18 months, 20+ services, hundreds of enterprise customers, and more 3 AM incidents than I'd like to admit. The decisions that paid off: service isolation, async-first design, Redis caching from day one, and structured logging. The mistakes that cost us: over-engineering early, skipping idempotency, and building observability after the fires instead of before. Here's the full retrospective.
The Context
CertifyMe is a digital credential platform — we issue, verify, and manage digital certificates and badges for universities, training providers, and enterprise customers. When I joined, the backend was a Flask monolith serving a growing user base. By the time I'm writing this, the backend is a fleet of 20+ microservices handling credential issuance, verification, LMS integrations, webhooks, analytics, and more — serving tens of thousands of credentials per month across 100+ organizations.
This is a retrospective, not a success story. The successes are real, but so are the mistakes. Both have more to teach.
What Paid Off: Service Isolation
The decision to isolate our public-facing credential verification service from the issuance backend early paid the biggest dividends. Verification is our most traffic-variable endpoint — QR codes get scanned by thousands of people at graduation ceremonies. Issuance is bursty but predictable.

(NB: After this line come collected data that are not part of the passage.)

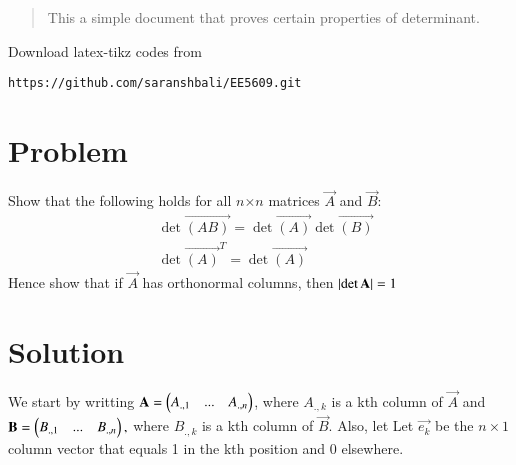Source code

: \documentclass[journal,12pt,twocolumn]{IEEEtran}
\begin{document}
%
\begin{abstract}
This a simple document that proves certain properties of determinant.
\end{abstract}
%
%
Download latex-tikz codes from 
%
\begin{lstlisting}
https://github.com/saranshbali/EE5609.git
\end{lstlisting}
%
\section{Problem}
Show that the following holds for all $n$$\times$$n$ matrices $\vec{A}$ and $\vec{B}$:
\begin{align}
& \det\vec{(AB)} = \det\vec{(A)}\det\vec{(B)} \\
& \det\vec{(A)}^T = \det\vec{(A)}
\end{align}  
Hence show that if $\vec{A}$ has orthonormal columns, then $\left\vert\det\mathbf{A}\right\vert = 1$
\section{Solution}
We start by writting $\mathbf{A} = \begin{pmatrix}A_{.,1} & ... & A_{.,n}\end{pmatrix}$, where  $A_{.,k}$ is a kth column of $\vec{A}$ and $\mathbf{B} = \begin{pmatrix}B_{.,1} & ... & B_{.,n}\end{pmatrix},$ where $B_{.,k}$ is a kth column of $\vec{B}$. Also, let Let $\vec{e_k}$ be the $n\times1$ column vector that equals 1 in the kth position and 0 elsewhere.
\end{document}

Isolation meant: when our PDF generation service had a memory leak at 2 AM during a large batch issuance, it didn't take down verification. When a third-party LMS integration went rogue and hammered our API, the integration gateway rate-limited itself — the core issuance pipeline was unaffected.
Isolation also meant we could scale each service independently. Verification runs 6 replicas during peak season. The analytics service runs 1. Without isolation, we'd be scaling everything when anything needed more capacity.
What Paid Off: Async-First Design
Making Celery the default for any operation over 500ms from the very first service was the best architectural decision we made. It forced a design discipline: HTTP handlers return fast, background workers do heavy lifting, webhooks notify when done.
This design is why our API response times are consistently under 200ms even for complex operations. Users never wait for PDF generation or blockchain anchoring. Support tickets about "the site is slow" are essentially nonexistent — because slowness happens invisibly in the background, not blocking the user's interface.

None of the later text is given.